▶ REQUIRED ACTION:
Filter the records down to the lines that hold the word "escravizados", and copy each of those lines.

━━━ RECORDS

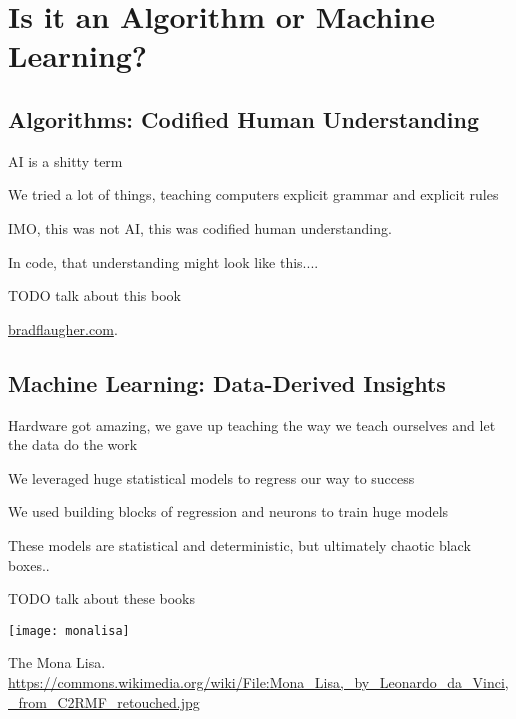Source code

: \setchapterpreamble[u]{\margintoc}
\chapter{Is it an Algorithm or Machine Learning?}

\section{Algorithms: Codified Human Understanding}

AI is a shitty term

We tried a lot of things, teaching computers explicit grammar and explicit rules

IMO, this was not AI, this was codified human understanding.

In code, that understanding might look like this.... %

TODO talk about this book 

\href{https://bradflaugher.com}{bradflaugher.com}.  


\section{Machine Learning: Data-Derived Insights}

Hardware got amazing, we gave up teaching the way we teach ourselves and let the data do the work

We leveraged huge statistical models to regress our way to success

We used building blocks of regression and neurons to train huge models

These models are statistical and deterministic, but ultimately chaotic black boxes..

TODO talk about these books \cite{MacAskill2022} \cite{Metz2022Sep} \cite{Metz2022Sep2} \cite{Aytekin}


\begin{marginfigure}[-5.5cm]
	\texttt{[image: monalisa]}
	\caption[The Mona Lisa]{The Mona Lisa.\\ 
	\url{https://commons.wikimedia.org/wiki/File:Mona_Lisa,_by_Leonardo_da_Vinci,_from_C2RMF_retouched.jpg}}
\end{marginfigure}
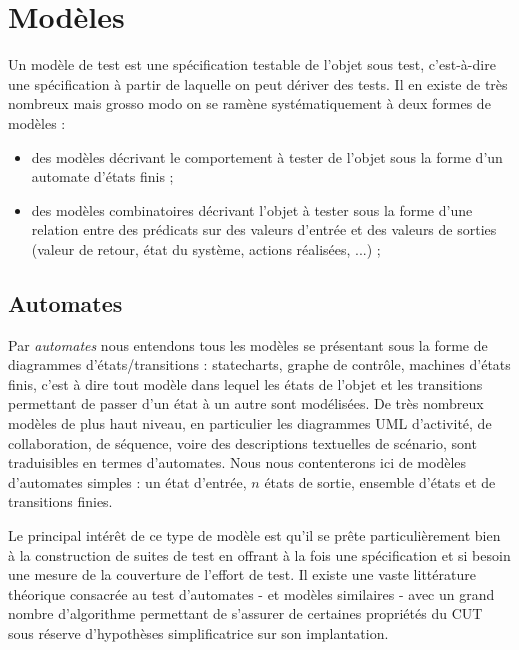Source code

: \section{Mod\`eles}
  
   Un mod\`ele de test est une sp\'ecification testable de l'objet sous
   test, c'est-\`a-dire une sp\'ecification \`a partir de laquelle on peut
   d\'eriver des tests. Il en existe de tr\`es nombreux mais grosso modo
   on se ram\`ene syst\'ematiquement \`a deux formes de mod\`eles :
   
\begin{itemize}
       
\item des mod\`eles d\'ecrivant le comportement \`a tester de l'objet
    sous la forme d'un automate d'\'etats finis ; 
\item des mod\`eles combinatoires d\'ecrivant l'objet \`a tester sous la
    forme d'une relation entre des pr\'edicats sur des valeurs d'entr\'ee
    et des valeurs de sorties (valeur de retour, \'etat du syst\`eme,
    actions r\'ealis\'ees, ...) ;
\end{itemize}
  
\par
  
\subsection{Automates}
  
    Par 
\emph{automates}
   nous entendons tous les mod\`eles se
    pr\'esentant sous la forme de diagrammes d'\'etats/transitions :
    statecharts, graphe de contr\^ole, machines d'\'etats finis, c'est \`a
    dire tout mod\`ele dans lequel les \'etats de l'objet et les
    transitions permettant de passer d'un \'etat \`a un autre sont
    mod\'elis\'ees. De tr\`es nombreux mod\`eles de plus haut niveau, en
    particulier les diagrammes UML d'activit\'e, de collaboration, de
    s\'equence, voire des descriptions textuelles de sc\'enario, sont
    traduisibles en termes d'automates. Nous nous contenterons ici de
    mod\`eles d'automates simples : un \'etat d'entr\'ee, $n$
    \'etats de sortie, ensemble d'\'etats et de transitions finies.
    
\par
  Le principal int\'er\^et de ce type de mod\`ele est qu'il se pr\^ete
    particuli\`erement bien \`a la construction de suites de test en
    offrant \`a la fois une sp\'ecification et si besoin une mesure de la
    couverture de l'effort de  test. Il existe une vaste litt\'erature
    th\'eorique consacr\'ee au test d'automates - et mod\`eles similaires -
    avec un grand nombre d'algorithme permettant de s'assurer de
    certaines propri\'et\'es du CUT sous r\'eserve d'hypoth\`eses
    simplificatrice sur son implantation.
\par
  
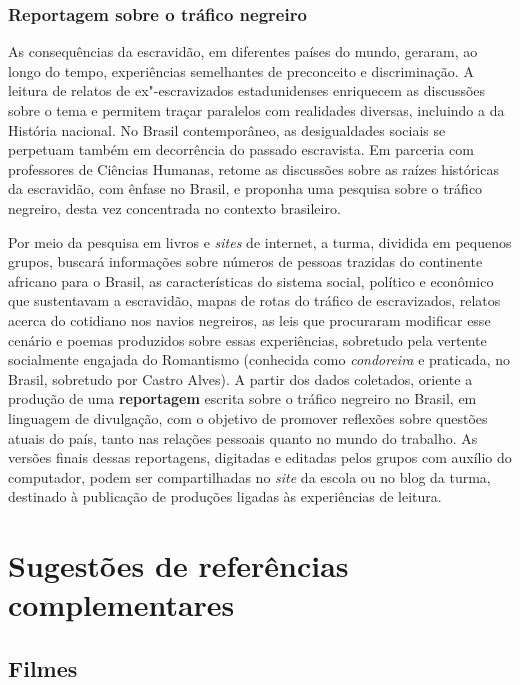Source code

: \documentclass[11pt]{extarticle}
\begin{document}
\subsubsection{Reportagem sobre o tráfico negreiro}


  As consequências da escravidão, em diferentes países do mundo,
  geraram, ao longo do tempo, experiências semelhantes de preconceito e
  discriminação. A leitura de relatos de ex"-escravizados estadunidenses
  enriquecem as discussões sobre o tema e permitem traçar paralelos com
  realidades diversas, incluindo a da História nacional. No Brasil
  contemporâneo, as desigualdades sociais se perpetuam também em
  decorrência do passado escravista. Em parceria com professores de
  Ciências Humanas, retome as discussões sobre as raízes históricas da
  escravidão, com ênfase no Brasil, e proponha uma pesquisa sobre o
  tráfico negreiro, desta vez concentrada no contexto brasileiro. 

  Por meio da pesquisa em livros e \emph{sites} de internet, a turma,
  dividida em pequenos grupos, buscará informações sobre números de
  pessoas trazidas do continente africano para o Brasil, as
  características do sistema social, político e econômico que
  sustentavam a escravidão, mapas de rotas do tráfico de escravizados,
  relatos acerca do cotidiano nos navios negreiros, as leis que
  procuraram modificar esse cenário e poemas produzidos sobre essas
  experiências, sobretudo pela vertente socialmente engajada do
  Romantismo (conhecida como \emph{condoreira} e praticada, no Brasil,
  sobretudo por Castro Alves). A partir dos dados coletados, oriente a
  produção de uma \textbf{reportagem} escrita sobre o tráfico negreiro
  no Brasil, em linguagem de divulgação, com o objetivo de promover
  reflexões sobre questões atuais do país, tanto nas relações pessoais
  quanto no mundo do trabalho. As versões finais dessas reportagens,
  digitadas e editadas pelos grupos com auxílio do computador, podem ser
  compartilhadas no \emph{site} da escola ou no blog da turma, destinado
  à publicação de produções ligadas às experiências de leitura.



\section{Sugestões de referências complementares}\label{sugestoes}


\subsection{Filmes}
\end{document}
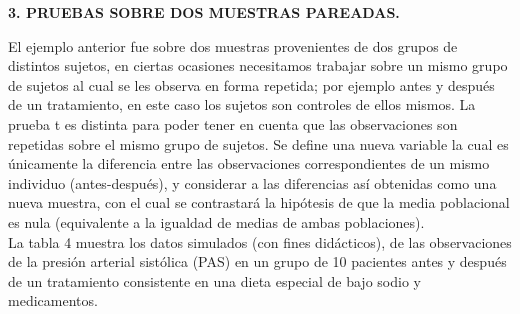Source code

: \documentclass[12pt,letterpaper]{article}\usepackage[]{graphicx}\usepackage[]{color}
\begin{document}
\begin{center}
\textbf{3. PRUEBAS SOBRE DOS MUESTRAS PAREADAS.}
\end{center}

El ejemplo anterior fue sobre dos muestras provenientes de dos grupos de distintos sujetos, en ciertas ocasiones necesitamos trabajar sobre un mismo grupo de sujetos al cual se les observa en forma repetida; por ejemplo antes y despu\'es de un tratamiento, en este caso los sujetos son controles de ellos mismos. La prueba t es distinta para poder tener en cuenta que las observaciones son repetidas sobre el mismo grupo de sujetos. Se define una nueva variable la cual es \'unicamente la diferencia entre las observaciones correspondientes de un mismo individuo (antes-despu\'es), y considerar a las diferencias as\'i obtenidas como una nueva muestra, con el cual se contrastar\'a la hip\'otesis de que la media poblacional es nula (equivalente a la igualdad de medias de ambas poblaciones).\\

La tabla 4 muestra los datos simulados (con fines did\'acticos), de las observaciones de la presi\'on arterial sist\'olica (PAS) en un grupo de 10 pacientes antes y despu\'es de un tratamiento consistente en una dieta especial de bajo sodio y medicamentos.\\
\end{document}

━━━━━━

▶ RESULT OF THIS TASK:
  discriminação. A leitura de relatos de ex"-escravizados estadunidenses
  sustentavam a escravidão, mapas de rotas do tráfico de escravizados,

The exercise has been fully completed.